Monday, February 21, 2005


By Stockton

In 1998, an aid to former President George H.W. Bush began secretly recording conversations with future President George W. Bush.

The conversations ranged in topic from John Ashcroft to Evangelical Christians. However, the most influential statements involves drug use and today's youth.

Bush also criticizes then-Vice President Al Gore for admitting marijuana use and explains why he would not do the same.

"I wouldn't answer the marijuana questions," he said, according to the Times. "You know why? Because I don't want some little kid doing what I tried."

According to some teens, Bush's refusal to answer questions profoundly impacted their lives.

"It was huge for me," said Todd Butterfield. "I was 18 then and pretty messed up. All my friends were trying marijuana cigarettes. I abstained but if I knew the Governor of Texas had smoked marijuana cigarettes, it would have been a whole different ball game."

Scott Jansen tells a similar story. "The one thing that kept me off weed was knowing that W didn't admit to using. I owe him my life, man. My Life!"

The example that public officials set for today's youth cannot be underestimated. Just ask Larry Swartz, 17, from Passaic, New Jersey. Larry lost his best friend when Governor James McGreevey admitted he was gay.

"Hey, I figured if the Governor of New Jersey was doing it, it must be the cool thing to do. Unfortunately, Steve must not have been caught up on current events because he beat the crap out of me when I tried to kiss him in the boys shower."
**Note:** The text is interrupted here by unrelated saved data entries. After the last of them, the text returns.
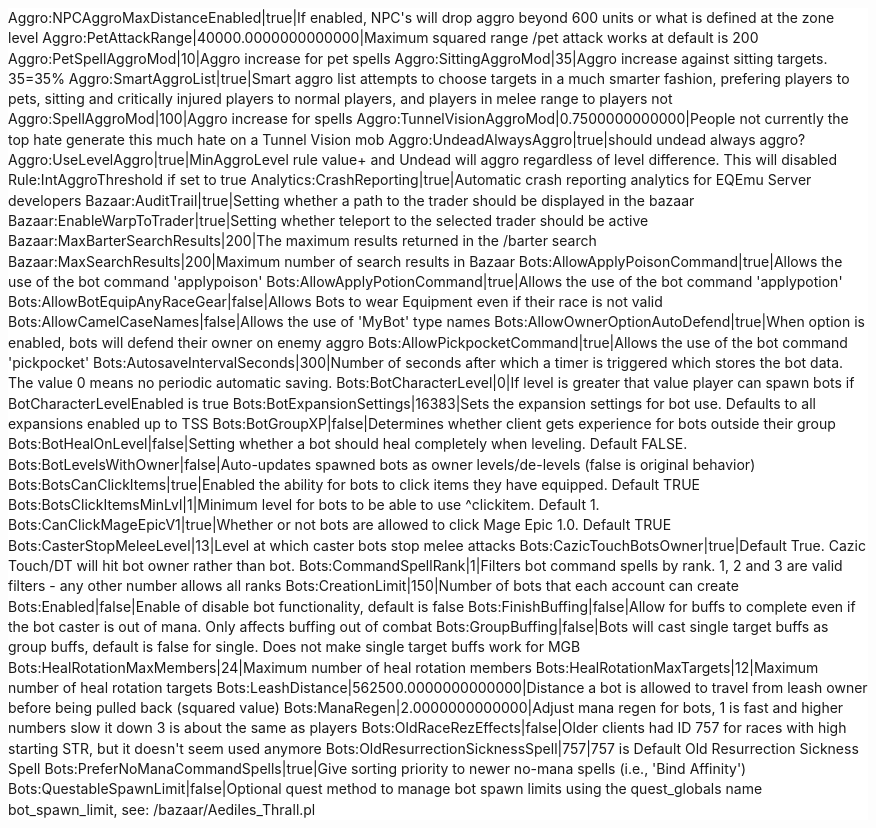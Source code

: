 Aggro:NPCAggroMaxDistanceEnabled|true|If enabled, NPC's will drop aggro beyond 600 units or what is defined at the zone level
Aggro:PetAttackRange|40000.0000000000000|Maximum squared range /pet attack works at default is 200
Aggro:PetSpellAggroMod|10|Aggro increase for pet spells
Aggro:SittingAggroMod|35|Aggro increase against sitting targets. 35=35%
Aggro:SmartAggroList|true|Smart aggro list attempts to choose targets in a much smarter fashion, prefering players to pets, sitting and critically injured players to normal players, and players in melee range to players not
Aggro:SpellAggroMod|100|Aggro increase for spells
Aggro:TunnelVisionAggroMod|0.7500000000000|People not currently the top hate generate this much hate on a Tunnel Vision mob
Aggro:UndeadAlwaysAggro|true|should undead always aggro?
Aggro:UseLevelAggro|true|MinAggroLevel rule value+ and Undead will aggro regardless of level difference. This will disabled Rule:IntAggroThreshold if set to true
Analytics:CrashReporting|true|Automatic crash reporting analytics for EQEmu Server developers
Bazaar:AuditTrail|true|Setting whether a path to the trader should be displayed in the bazaar
Bazaar:EnableWarpToTrader|true|Setting whether teleport to the selected trader should be active
Bazaar:MaxBarterSearchResults|200|The maximum results returned in the /barter search
Bazaar:MaxSearchResults|200|Maximum number of search results in Bazaar
Bots:AllowApplyPoisonCommand|true|Allows the use of the bot command 'applypoison'
Bots:AllowApplyPotionCommand|true|Allows the use of the bot command 'applypotion'
Bots:AllowBotEquipAnyRaceGear|false|Allows Bots to wear Equipment even if their race is not valid
Bots:AllowCamelCaseNames|false|Allows the use of 'MyBot' type names
Bots:AllowOwnerOptionAutoDefend|true|When option is enabled, bots will defend their owner on enemy aggro
Bots:AllowPickpocketCommand|true|Allows the use of the bot command 'pickpocket'
Bots:AutosaveIntervalSeconds|300|Number of seconds after which a timer is triggered which stores the bot data. The value 0 means no periodic automatic saving.
Bots:BotCharacterLevel|0|If level is greater that value player can spawn bots if BotCharacterLevelEnabled is true
Bots:BotExpansionSettings|16383|Sets the expansion settings for bot use. Defaults to all expansions enabled up to TSS
Bots:BotGroupXP|false|Determines whether client gets experience for bots outside their group
Bots:BotHealOnLevel|false|Setting whether a bot should heal completely when leveling. Default FALSE.
Bots:BotLevelsWithOwner|false|Auto-updates spawned bots as owner levels/de-levels (false is original behavior)
Bots:BotsCanClickItems|true|Enabled the ability for bots to click items they have equipped. Default TRUE
Bots:BotsClickItemsMinLvl|1|Minimum level for bots to be able to use ^clickitem. Default 1.
Bots:CanClickMageEpicV1|true|Whether or not bots are allowed to click Mage Epic 1.0. Default TRUE
Bots:CasterStopMeleeLevel|13|Level at which caster bots stop melee attacks
Bots:CazicTouchBotsOwner|true|Default True. Cazic Touch/DT will hit bot owner rather than bot.
Bots:CommandSpellRank|1|Filters bot command spells by rank. 1, 2 and 3 are valid filters - any other number allows all ranks
Bots:CreationLimit|150|Number of bots that each account can create
Bots:Enabled|false|Enable of disable bot functionality, default is false
Bots:FinishBuffing|false|Allow for buffs to complete even if the bot caster is out of mana. Only affects buffing out of combat
Bots:GroupBuffing|false|Bots will cast single target buffs as group buffs, default is false for single. Does not make single target buffs work for MGB
Bots:HealRotationMaxMembers|24|Maximum number of heal rotation members
Bots:HealRotationMaxTargets|12|Maximum number of heal rotation targets
Bots:LeashDistance|562500.0000000000000|Distance a bot is allowed to travel from leash owner before being pulled back (squared value)
Bots:ManaRegen|2.0000000000000|Adjust mana regen for bots, 1 is fast and higher numbers slow it down 3 is about the same as players
Bots:OldRaceRezEffects|false|Older clients had ID 757 for races with high starting STR, but it doesn't seem used anymore
Bots:OldResurrectionSicknessSpell|757|757 is Default Old Resurrection Sickness Spell
Bots:PreferNoManaCommandSpells|true|Give sorting priority to newer no-mana spells (i.e., 'Bind Affinity')
Bots:QuestableSpawnLimit|false|Optional quest method to manage bot spawn limits using the quest_globals name bot_spawn_limit, see: /bazaar/Aediles_Thrall.pl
Sociologist Kenneth Ward says that the impact politicians have on youth should never be underestimated. "Young people watch politicians, whether it's their local councilman or the President of the United States. They hang posters of politicians in their bedrooms and want to be just like them, even down to the hair and clothes. I applaud President Bush for his decision not to discuss his relationship with illicit drugs."